Acting unofficially as chief, Phaloane did not receive a salary.
“I think I worked for two years without any pay. It was terrible,” she said. “At that time, no one was supporting me. I was alone with my kids and my sister’s kids.”
The only surviving sister of three, Phaloane is the caretaker of seven children, two of whom are her own.
In 2009 her relatives appointed another acting chief — Motha Phaloane, a distant relative — who lives in another village. At the end of that year, Tabitha Phaloane stepped down. A report in Lesotho’s Sunday Express in 2009 quoted Motha Phaloane as saying that the most senior male had to take over the chieftaincy. “In Sotho custom, that boy, although he is our child, cannot be our head and therefore cannot be our chief,” he was quoted as saying.
However, in 2010 Tabitha Phaloane was reinstated as the village chief by the late ward chief’s son. It had been determined that Motha Phaloane was, in fact, illegitimate in terms of the Phaloane family line of succession.
Malefetsane Soai (29), who grew up and still lives in Ha-Phaloane village while commuting to an office job in Maseru, said having a female chief was not an issue.
“Tabitha’s mother was my chief throughout my childhood. I did not feel any difference [compared with a male chief]. She was surrounded by male advisers. When there was conflict, they were normally there and the chief would oversee the whole process. They respected her. There was no one there to challenge her chieftainship,” he said. When her daughter Tabitha became chief “we respected her”, Soai said.
Back and forth
Phaloane was again made a commoner in 2011 when relatives appointed yet another man, Ntsane Phaloane, also from a distant village. Phaloane said that because he did not have any experience of serving as chief, she kept up her duties in the village in the meantime.
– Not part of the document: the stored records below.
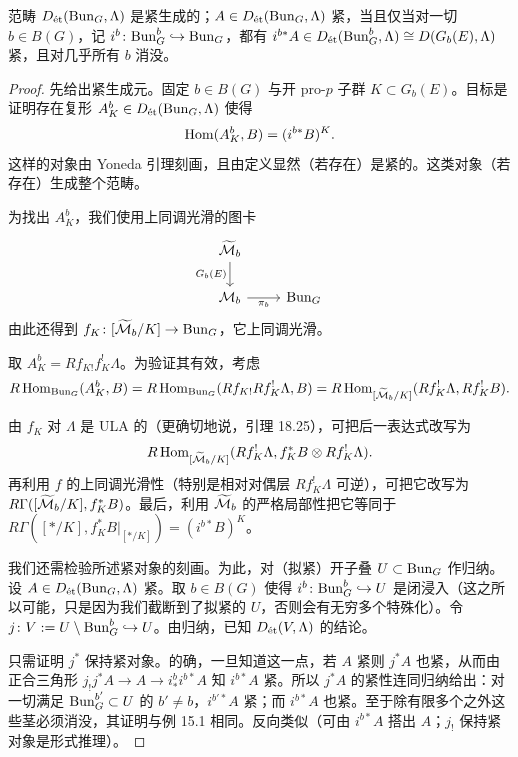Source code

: \begin{theorem}
范畴 $D_{\et}(\Bun_G,\Lambda)$ 是紧生成的；$A\in D_{\et}(\Bun_G,\Lambda)$ 紧，当且仅当对一切 $b\in B(G)$，记 $i^b\colon\Bun^b_G\hookrightarrow\Bun_G$，都有 $i^{b*}A\in D_{\et}(\Bun^b_G,\Lambda)\cong D(G_b(E),\Lambda)$ 紧，且对几乎所有 $b$ 消没。
\end{theorem}

\begin{proof}
先给出紧生成元。固定 $b\in B(G)$ 与开 pro-$p$ 子群 $K\subset G_b(E)$。目标是证明存在复形 $A^b_K\in D_{\et}(\Bun_G,\Lambda)$ 使得
\[
\Hom(A^b_K,B)=(i^{b*}B)^K.
\]
这样的对象由 Yoneda 引理刻画，且由定义显然（若存在）是紧的。这类对象（若存在）生成整个范畴。

为找出 $A^b_K$，我们使用上同调光滑的图卡
\[
\begin{tikzcd}
\wt\cM_b \arrow[d, "G_b(E)"'] \\
\cM_b \arrow[r, "\pi_b"'] & \Bun_G
\end{tikzcd}
\]
由此还得到 $f_K\colon[\wt\cM_b/K]\to\Bun_G$，它上同调光滑。

取 $A^b_K=Rf_{K!}f_K^!\Lambda$。为验证其有效，考虑
\[
R\Hom_{\Bun_G}(A^b_K,B)=R\Hom_{\Bun_G}(Rf_{K!}Rf_K^!\Lambda,B)=R\Hom_{[\wt\cM_b/K]}(Rf_K^!\Lambda,Rf_K^!B).
\]

由 $f_K$ 对 $\Lambda$ 是 ULA 的（更确切地说，引理 18.25），可把后一表达式改写为
\[
R\Hom_{[\wt\cM_b/K]}(Rf_K^!\Lambda,f_K^*B\otimes Rf_K^!\Lambda).
\]
再利用 $f$ 的上同调光滑性（特别是相对对偶层 $Rf_K^!\Lambda$ 可逆），可把它改写为 $R\Gamma([\wt\cM_b/K],f_K^*B)$。最后，利用 $\wt\cM_b$ 的严格局部性把它等同于 $R\Gamma([\ast/K],f_K^*B|_{[\ast/K]})=(i^{b*}B)^K$。

我们还需检验所述紧对象的刻画。为此，对（拟紧）开子叠 $U\subset\Bun_G$ 作归纳。设 $A\in D_{\et}(\Bun_G,\Lambda)$ 紧。取 $b\in B(G)$ 使得 $i^b\colon\Bun^b_G\hookrightarrow U$ 是闭浸入（这之所以可能，只是因为我们截断到了拟紧的 $U$，否则会有无穷多个特殊化）。令 $j\colon V:=U\setminus\Bun^b_G\hookrightarrow U$。由归纳，已知 $D_{\et}(V,\Lambda)$ 的结论。

只需证明 $j^*$ 保持紧对象。的确，一旦知道这一点，若 $A$ 紧则 $j^*A$ 也紧，从而由正合三角形 $j_!j^*A\to A\to i^b_*i^{b*}A$ 知 $i^{b*}A$ 紧。所以 $j^*A$ 的紧性连同归纳给出：对一切满足 $\Bun^{b'}_G\subset U$ 的 $b'\ne b$，$i^{b'*}A$ 紧；而 $i^{b*}A$ 也紧。至于除有限多个之外这些茎必须消没，其证明与例 15.1 相同。反向类似（可由 $i^{b*}A$ 搭出 $A$；$j_!$ 保持紧对象是形式推理）。


\end{proof}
Kuena Thabane, a lawyer with the Federation of Women Lawyers in Maseru, explained that although in recent times there had been amendments to the Chieftainship Act to “capacitate women married to chiefs to succeed to the office of the chief if that chief had no son, the daughter has no business of succeeding, so that is the crux of the Masupha case [before the constitutional court]”.
“There is a Chieftainship Act, but the general perspective is that chieftainship affairs are governed by the traditions and customs of the Basotho. And in terms of tradition and customs, chieftainship is the domain of the male within any chieftainship family,” said Thabane.
The federation and the research organisation Women and Law in Southern Africa are filing another amicus curiae brief with the Constitutional Court in the Masupha case to ask it to look beyond the Constitution when it rules later this year. “We are emphasising that the Constitutional Court shall also take into consideration international instruments, such as the Convention on the Elimination of all Forms of Discrimination against Women,” said Thabane.
Phaloane said she had to leave Lesotho to get a job for her children’s sake. Normally, she would also live off maize, which she grew on her late father’s land, but erratic weather patterns have meant the failure of Lesotho crops recently.
“I decided to leave. Even when I’m working I get no pay. My kids have nothing to eat, nothing to wear.” One of her sisters died of tuberculosis and the other complained of stomach problems. The children’s fathers had also passed away.
While Phaloane works in Johannesburg, the youngest of her children remain alone in her father’s house. She sends them money for food and school fees and is grateful for her salary. “It is not enough, but they have something to put on the table and I manage to pay for their [school] fees.” She misses her children, whom she phones every day, and she worries about her people in the village to which she hopes to be able to return one day.